On the ride home from a job in Devon, my motorcycle’s clutch slips. This is annoying. I am busy and its MOT is soon due.
But “if you can’t change the situation, change your mind”, my friend Fletcher used to say, so I decide to be positive. It’s a chance to learn a new skill. I’ve written ‘clutch’ in a thousand car reviews without ever taking one apart.
Today, that changes.
A garage would want a couple of hours to do this. Owners’ forums say it is relatively simple, except for undoing one big nut, for which I’ll need an impact driver. I have one. So I give myself a day to do it.
First I need to remove the bash plate, which being aluminium is simple, and the exhaust, which containing 24-year-old iron is not.
I immediately shear two bolts and disintegrate a bracket around a crumbling intersection. Regardless of my mindset, this is definitely annoying.
The clutch cover is removed easily and I find what’s meant to be the hard bit: the nut.

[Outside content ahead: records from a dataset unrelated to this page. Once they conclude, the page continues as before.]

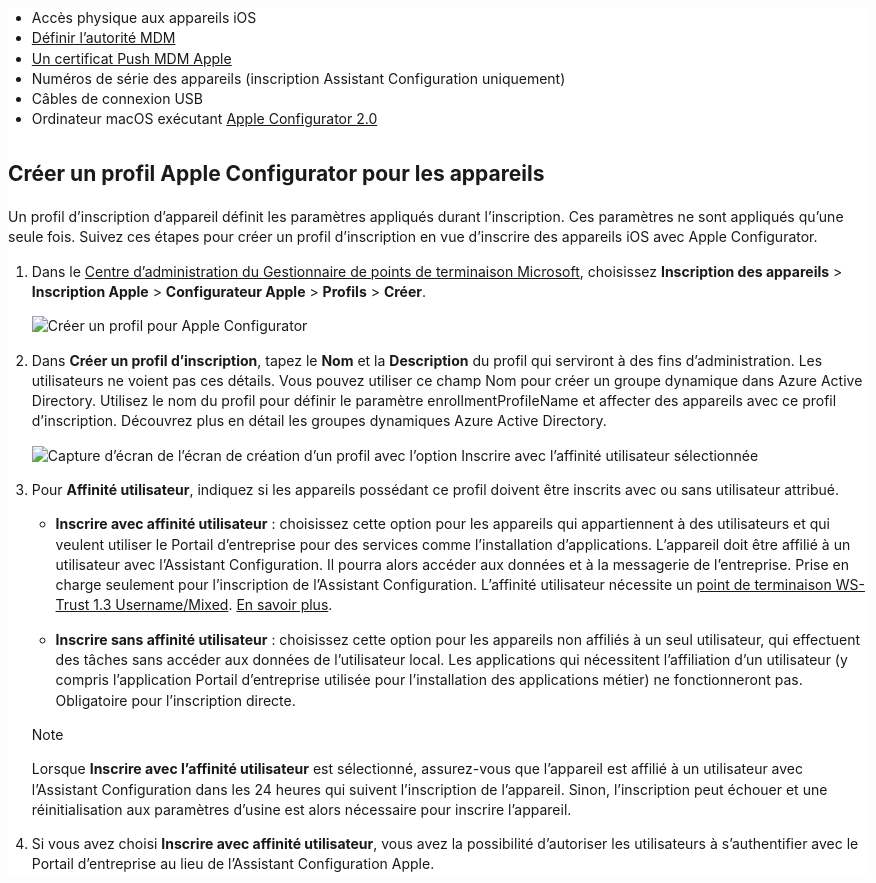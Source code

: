 - Accès physique aux appareils iOS
- [Définir l’autorité MDM](../fundamentals/mdm-authority-set.md)
- [Un certificat Push MDM Apple](apple-mdm-push-certificate-get.md)
- Numéros de série des appareils (inscription Assistant Configuration uniquement)
- Câbles de connexion USB
- Ordinateur macOS exécutant [Apple Configurator 2.0](https://itunes.apple.com/app/apple-configurator-2/id1037126344)

## <a name="create-an-apple-configurator-profile-for-devices"></a>Créer un profil Apple Configurator pour les appareils

Un profil d’inscription d’appareil définit les paramètres appliqués durant l’inscription. Ces paramètres ne sont appliqués qu’une seule fois. Suivez ces étapes pour créer un profil d’inscription en vue d’inscrire des appareils iOS avec Apple Configurator.

1. Dans le [Centre d’administration du Gestionnaire de points de terminaison Microsoft](https://go.microsoft.com/fwlink/?linkid=2109431), choisissez **Inscription des appareils** > **Inscription Apple** > **Configurateur Apple** > **Profils** > **Créer**.

    ![Créer un profil pour Apple Configurator](./media/apple-configurator-enroll-ios/apple-config-create-profile.png)

2. Dans **Créer un profil d’inscription**, tapez le **Nom** et la **Description** du profil qui serviront à des fins d’administration. Les utilisateurs ne voient pas ces détails. Vous pouvez utiliser ce champ Nom pour créer un groupe dynamique dans Azure Active Directory. Utilisez le nom du profil pour définir le paramètre enrollmentProfileName et affecter des appareils avec ce profil d’inscription. Découvrez plus en détail les groupes dynamiques Azure Active Directory.

    ![Capture d’écran de l’écran de création d’un profil avec l’option Inscrire avec l’affinité utilisateur sélectionnée](./media/apple-configurator-enroll-ios/apple-configurator-profile-create.png)

3. Pour **Affinité utilisateur**, indiquez si les appareils possédant ce profil doivent être inscrits avec ou sans utilisateur attribué.

    - **Inscrire avec affinité utilisateur** : choisissez cette option pour les appareils qui appartiennent à des utilisateurs et qui veulent utiliser le Portail d’entreprise pour des services comme l’installation d’applications. L’appareil doit être affilié à un utilisateur avec l’Assistant Configuration. Il pourra alors accéder aux données et à la messagerie de l’entreprise. Prise en charge seulement pour l’inscription de l’Assistant Configuration. L’affinité utilisateur nécessite un [point de terminaison WS-Trust 1.3 Username/Mixed](https://technet.microsoft.com/library/adfs2-help-endpoints). [En savoir plus](https://technet.microsoft.com/itpro/powershell/windows/adfs/get-adfsendpoint).

    - **Inscrire sans affinité utilisateur** : choisissez cette option pour les appareils non affiliés à un seul utilisateur, qui effectuent des tâches sans accéder aux données de l’utilisateur local. Les applications qui nécessitent l’affiliation d’un utilisateur (y compris l’application Portail d’entreprise utilisée pour l’installation des applications métier) ne fonctionneront pas. Obligatoire pour l’inscription directe.

     > [!NOTE]
     > Lorsque **Inscrire avec l’affinité utilisateur** est sélectionné, assurez-vous que l’appareil est affilié à un utilisateur avec l’Assistant Configuration dans les 24 heures qui suivent l’inscription de l’appareil. Sinon, l’inscription peut échouer et une réinitialisation aux paramètres d’usine est alors nécessaire pour inscrire l’appareil.

4. Si vous avez choisi **Inscrire avec affinité utilisateur**, vous avez la possibilité d’autoriser les utilisateurs à s’authentifier avec le Portail d’entreprise au lieu de l’Assistant Configuration Apple.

This is ‘staked’: part of a flange around the nut is bashed into a notch on the shaft. It’s a crude and rudimentary method of preventing it working loose but, given it hasn’t budged in 75,000 miles, clearly works.
I’m told to prise out the stake with a screwdriver but can’t. I could chisel it off, I’m told, or grind it, but either may leave metal shards in the engine.
Simply, the impact driver may do the job, I read. But my battery-powered one isn’t up to it.

I once vowed that if I didn’t have the right tool for a job, I would either buy it or get a mechanic to do the work instead. The bike is already in pieces, so I go shopping. The day passes.
I like my new air impact driver, which arrives a day or two later. The thread on the bottom looks big, though, and my UK-spec air hose connectors won’t quite fit its American-spec threads.
I’m sure I or a nearby shop have something to convert one to the other. I don’t. The shops don’t. So I go online.
A few days pass. Then everything connects. Within three seconds the nut is undone. Per hour of operation, the air gun is currently costing £180,000.